Each year in the United States, millions of people receive medical implants—from hip joints to heart and brain stents to spinal devices. In 2010 alone, patients in the United States received an estimated 721,000 knee replacements, 463,000 spinal fusions and 454,000 hip replacements. These numbers are projected to multiply in the years ahead, and particle accelerator technologies are playing an increasing role in the manufacture of medical implants.
The key to a successful implant is in convincing the body that it belongs there. Even some previously popular implant devices have had significant rates of infections and other complications that have caused them to fail, leading to removal and replacement. Implant materials—generally corrosion-resistant metals, plastics and polymers—can make a big difference in the body’s reaction.
Medical researchers seeking to make implant materials safer and more reliable search for ways to minimize common causes of failure while promoting bonding between the implant and bone or healthy tissue and reducing potential scar tissue and clot formation.
Researchers have discovered that the microscopic composition and texture of an implant—even features just tens of atoms deep—can make a big difference in implant biocompatibility.
Particle accelerators allow for the manufacture of medical devices with precise, customized features at even these small scales. Arcam, a Swedish company founded in 1997, pioneered an electron beam melting process that functions as a “3-D printing” platform for superstrong metals.
In Arcam’s preprogrammed machine, a series of mirrors narrow the electron beam, which is aimed into a vacuum-sealed chamber. Powdered titanium is fed, layer by layer, into the chamber, and the electron beam melts each new layer of powder according to the specified design. The layers quickly cool and harden after the beam moves away, leaving behind a precisely formed implant.
Creating the electron beam was the easy part of the technology, says Jim Robinson, who serves as Arcam sales director for North America. “If you look at the math and physics of what we’re doing, it’s 20 percent physics and from that part on it’s all math: developing the algorithms, the software,” he says. The electron beam moves at a rate of about 10 kilometers a second, he says, so fast that it gives the illusion that there are multiple beams moving in the “build” chamber.
It’s possible to build more than 100 medical implants in an Arcam machine in a single build cycle, which lasts about two days, Robinson says.
A growing industry
Companies around the world use this process to fabricate medical implants on a large scale. Adler Ortho Group in Italy, for example, has produced more than 30,000 cup-shaped devices used for hip and shoulder replacements since 2007, when the process was formally certified for use in the European Union. Florida-based Exactech in 2011 became the first US company to offer hip replacement components fabricated with Arcam’s electron beam melting process.
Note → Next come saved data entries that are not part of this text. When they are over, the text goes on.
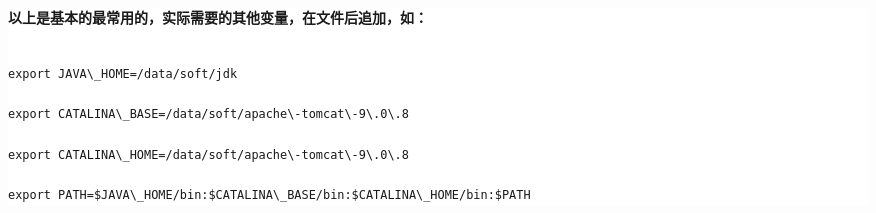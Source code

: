 __以上是基本的最常用的，实际需要的其他变量，在文件后追加，如：__

```

export JAVA\_HOME=/data/soft/jdk

export CATALINA\_BASE=/data/soft/apache\-tomcat\-9\.0\.8

export CATALINA\_HOME=/data/soft/apache\-tomcat\-9\.0\.8

export PATH=$JAVA\_HOME/bin:$CATALINA\_BASE/bin:$CATALINA\_HOME/bin:$PATH
```
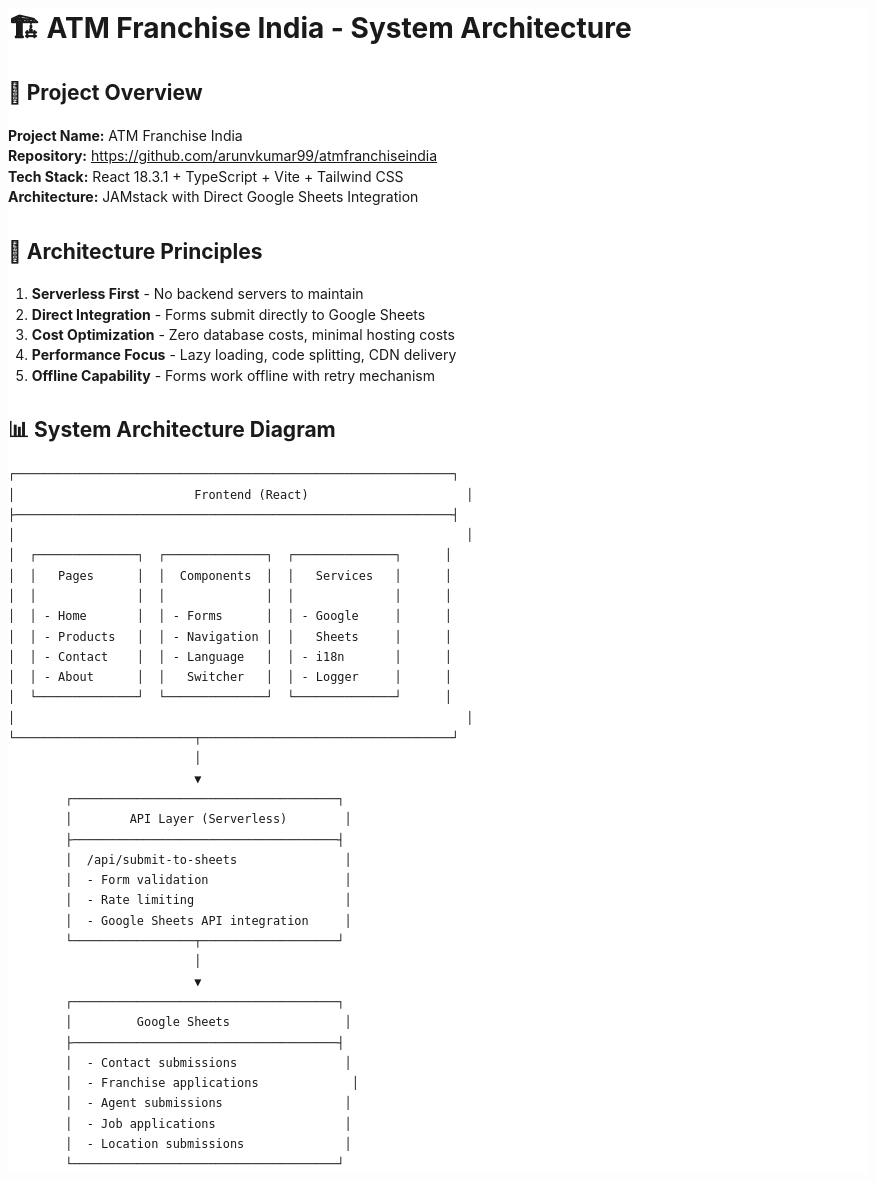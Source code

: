 # 🏗️ ATM Franchise India - System Architecture

## 📌 Project Overview

**Project Name:** ATM Franchise India  
**Repository:** https://github.com/arunvkumar99/atmfranchiseindia  
**Tech Stack:** React 18.3.1 + TypeScript + Vite + Tailwind CSS  
**Architecture:** JAMstack with Direct Google Sheets Integration  

## 🎯 Architecture Principles

1. **Serverless First** - No backend servers to maintain
2. **Direct Integration** - Forms submit directly to Google Sheets
3. **Cost Optimization** - Zero database costs, minimal hosting costs
4. **Performance Focus** - Lazy loading, code splitting, CDN delivery
5. **Offline Capability** - Forms work offline with retry mechanism

## 📊 System Architecture Diagram

```
┌─────────────────────────────────────────────────────────────┐
│                         Frontend (React)                      │
├─────────────────────────────────────────────────────────────┤
│                                                               │
│  ┌──────────────┐  ┌──────────────┐  ┌──────────────┐      │
│  │   Pages      │  │  Components  │  │   Services   │      │
│  │              │  │              │  │              │      │
│  │ - Home       │  │ - Forms      │  │ - Google     │      │
│  │ - Products   │  │ - Navigation │  │   Sheets     │      │
│  │ - Contact    │  │ - Language   │  │ - i18n       │      │
│  │ - About      │  │   Switcher   │  │ - Logger     │      │
│  └──────────────┘  └──────────────┘  └──────────────┘      │
│                                                               │
└─────────────────────────┬───────────────────────────────────┘
                          │
                          ▼
        ┌─────────────────────────────────────┐
        │        API Layer (Serverless)        │
        ├─────────────────────────────────────┤
        │  /api/submit-to-sheets               │
        │  - Form validation                   │
        │  - Rate limiting                     │
        │  - Google Sheets API integration     │
        └─────────────────┬───────────────────┘
                          │
                          ▼
        ┌─────────────────────────────────────┐
        │         Google Sheets                │
        ├─────────────────────────────────────┤
        │  - Contact submissions               │
        │  - Franchise applications             │
        │  - Agent submissions                 │
        │  - Job applications                  │
        │  - Location submissions              │
        └─────────────────────────────────────┘
```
“We researched a variety of different processes,” says Xavier Sarabia, Exactech’s vice president of engineering for large joints. “The material has to be biocompatible, first and foremost; it has got to grip real well when it’s inserted; and it has to have the appropriate mechanical strength.” The company also sought tiny, porous features that encouraged bone cells to grow and bond with the material. Beam-built implants check all those boxes and also offer the potential to develop other types of implants using the same process, Sarabia says. A similar process was used to fabricate skull plates for wounded soldiers treated at Walter Reed Army Medical Center in Maryland.
More particle-beam technologies
In addition to 3-D printing a full implant, particle-beam processes can be tuned in a variety of ways to alter non-3-D-printed implants to create rough or polished surfaces, embed specific elements or add a coating.
“Our tissues and cells are nanostructured, and we have used plasma processes and other processes to mimic nanostructures in these natural materials,” says Thomas Webster, a professor and the chairman of the Department of Chemical Engineering at Northeastern University who researches the use of plasma-beam and other particle-beam technologies to alter the surfaces of medical implants and prosthetics. “We can change the way cells behave: We see increased tissue growth, and also for bone and for cartilage—even increased activity for brain cells in neurons.” The porous features can help stomp out bacteria, too, he says.
Although the cost of particle-beam fabrication systems is high, it can be the best option in specialized cases, he says.
Massachusetts-based Exogenesis offers systems that accelerate clusters of argon gas atoms before pummeling them into a material, changing surface features at a depth between 1 and 10 nanometers. The technology was spun out of similar particle-beam processes used to change the electrical properties of silicon wafers for the semiconductor industry, and can be used with a wide range of materials, including polymers that have become widely used in spinal implants, for example.
“What we’re finding here is that the modification of surfaces by these charged particle beams results in all kinds of very useful, functional changes in those surfaces,” says Allen Kirkpatrick, Exogenesis’ technical director.
A common goal of all of these implant technologies is to minimize inflammation, rejection and failure while improving surgical outcomes, extending lives, improving mobility and reducing pain. Research and industry interest in new implant technologies appears to be on the upswing, Webster says.